Robert Kozluk (born 5 August 1977) is an English former footballer who played primarily as a right-back.

Born in Mansfield he came through the Derby County youth-team ranks before turning professional in 1997 before joining Sheffield United in March 1999. He spent eight years with the Blades, and made close to 250 appearances for the club, helping them to the Premier League at the end of the 2005–06 season. A three-year spell at Barnsley followed after which he returned to Sheffield United for a further season although by this time was a rarely used squad player. He joined Port Vale on a short-term deal in September 2011, before signing with Bradford City for the remainder of the season in January 2012. He joined Ilkeston in January 2013, and retired in October of that year.

Kozluk has also had loan spells at Huddersfield Town in 2000, Preston North End in 2005 and seventeen days on loan at Wigan Athletic in 2001 where he failed to make a single first team appearance. He was also capped twice for the England under-21s.

Club career

Derby County
Kozluk started his career at Premier League Derby County, where he made his debut in the League Cup on 16 September 1997, playing the full ninety minutes of a 1–0 win over Southend United at Roots Hall. The following month he won a second start, helping the club to beat Tottenham Hotspur 2–1 at White Hart Lane in the next round of the competition. He made his league debut at Anfield on 25 October, in what ended as a 4–0 win for Liverpool. He played four games in November, starting with a 3–0 win over Arsenal and ending with a 4–0 defeat to Chelsea at Stamford Bridge. In all he made twelve appearances in 1997–98.

He was in and out of the first team in 1998–99, and made ten appearances, seven of which were in the Premiership, before his transfer in March 1999.

Sheffield United
In March 1999 Kozluk signed for Sheffield United, as part of a swap deal that took Vassilios Borbokis to Derby and made his United debut in a 3–2 defeat to Tranmere Rovers at Prenton Park.
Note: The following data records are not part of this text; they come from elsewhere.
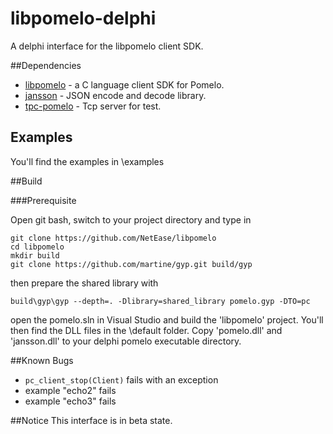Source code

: libpomelo-delphi
================

A delphi interface for the libpomelo client SDK.

##Dependencies

* [libpomelo](https://github.com/NetEase/libpomelo) - a C language client SDK for Pomelo.
* [jansson](https://github.com/akheron/jansson) - JSON encode and decode library.
* [tpc-pomelo](https://github.com/changchang/tcp-pomelo) - Tcp server for test.

 
## Examples

You'll find the examples in \examples

##Build

###Prerequisite

Open git bash, switch to your project directory and type in

```
git clone https://github.com/NetEase/libpomelo
cd libpomelo
mkdir build
git clone https://github.com/martine/gyp.git build/gyp
```    

then prepare the shared library with

```
build\gyp\gyp --depth=. -Dlibrary=shared_library pomelo.gyp -DTO=pc
``` 

open the pomelo.sln in Visual Studio and build the 'libpomelo' project. You'll then find the DLL files in the \default folder. Copy 'pomelo.dll' and 'jansson.dll' to your delphi pomelo executable directory.

##Known Bugs
* ```pc_client_stop(Client)``` fails with an exception
* example "echo2" fails
* example "echo3" fails

##Notice
This interface is in beta state.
The following season, retaining his first team place under new manager Neil Warnock, Kozluk made 43 appearances, however at the start of the 2000–01 campaign he joined First Division rivals Huddersfield Town on a three-month loan deal. Having made fourteen appearances for the Terriers he returned to Sheffield United where he managed to win back his first team spot and played regularly until the end of the season.

In September 2001 Kozluk again left Bramall Lane on loan, though this time he would not make it onto the pitch for Second Division side Wigan Athletic. He returned to the Blades but found himself out of favour, playing just nine games during the 2001–02 season. Back in the first team in 2002–03, he played 35 league games scoring his first-ever senior goal with a thirty-yard strike against Grimsby Town on 4 March. United went on to have a memorable season as they pushed for promotion to the Premier League and reached the latter stages of both major cup competitions. Kozluk appeared in the play-off Final at the Millennium Stadium, where United lost 3–0 to Wolves. and played in the club's FA Cup semi-final defeat to eventual winners Arsenal.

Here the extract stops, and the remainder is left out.